● Exercise instructions
Your answer must consist of exactly the lines below, starting with the line with "for both datasets." and going on through the line with "#### Dataset1: Description", and nothing else.

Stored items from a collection

=-=-=

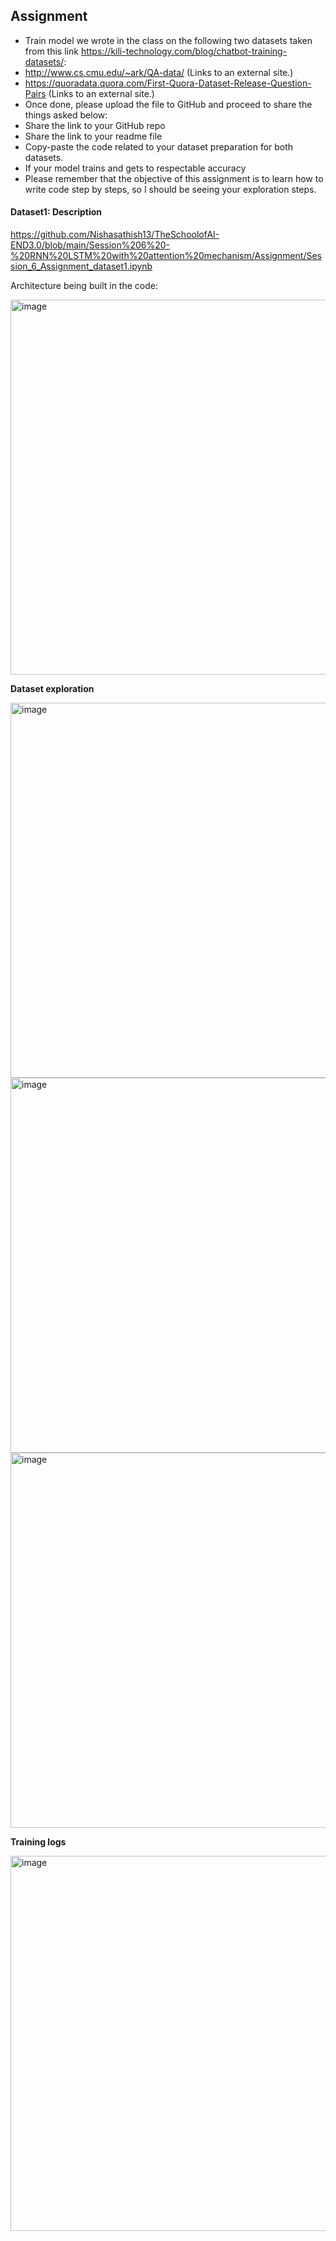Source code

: ## Assignment

* Train model we wrote in the class on the following two datasets taken from this link https://kili-technology.com/blog/chatbot-training-datasets/: 
* http://www.cs.cmu.edu/~ark/QA-data/ (Links to an external site.)
* https://quoradata.quora.com/First-Quora-Dataset-Release-Question-Pairs (Links to an external site.)
* Once done, please upload the file to GitHub and proceed to share the things asked below:
* Share the link to your GitHub repo 
* Share the link to your readme file 
* Copy-paste the code related to your dataset preparation for both datasets.
* If your model trains and gets to respectable accuracy 
* Please remember that the objective of this assignment is to learn how to write code step by steps, so I should be seeing your exploration steps.

#### Dataset1: Description
https://github.com/Nishasathish13/TheSchoolofAI-END3.0/blob/main/Session%206%20-%20RNN%20LSTM%20with%20attention%20mechanism/Assignment/Session_6_Assignment_dataset1.ipynb

Architecture being built in the code:

<img width="600" alt="image" src="https://user-images.githubusercontent.com/75114179/151754210-a0b8a70b-d3f4-4803-9c79-2697ea9927e1.png">

**Dataset exploration**

<img width="600" alt="image" src="https://user-images.githubusercontent.com/75114179/151753820-817f7091-ca30-4ed4-854c-9e67a777dd6e.png">

<img width="600" alt="image" src="https://user-images.githubusercontent.com/75114179/151754064-990887e7-a5b4-459f-8af7-77b9d9ce6b8a.png">

<img width="600" alt="image" src="https://user-images.githubusercontent.com/75114179/151754126-d75765b5-1525-48cb-bce4-909329139a4b.png">

**Training logs**

<img width="600" alt="image" src="https://user-images.githubusercontent.com/75114179/151754355-924f0ce7-84ce-4dd7-8b19-7540c2d13872.png">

=-=-=

● Your solution
* Copy-paste the code related to your dataset preparation for both datasets.
* If your model trains and gets to respectable accuracy 
* Please remember that the objective of this assignment is to learn how to write code step by steps, so I should be seeing your exploration steps.

#### Dataset1: Description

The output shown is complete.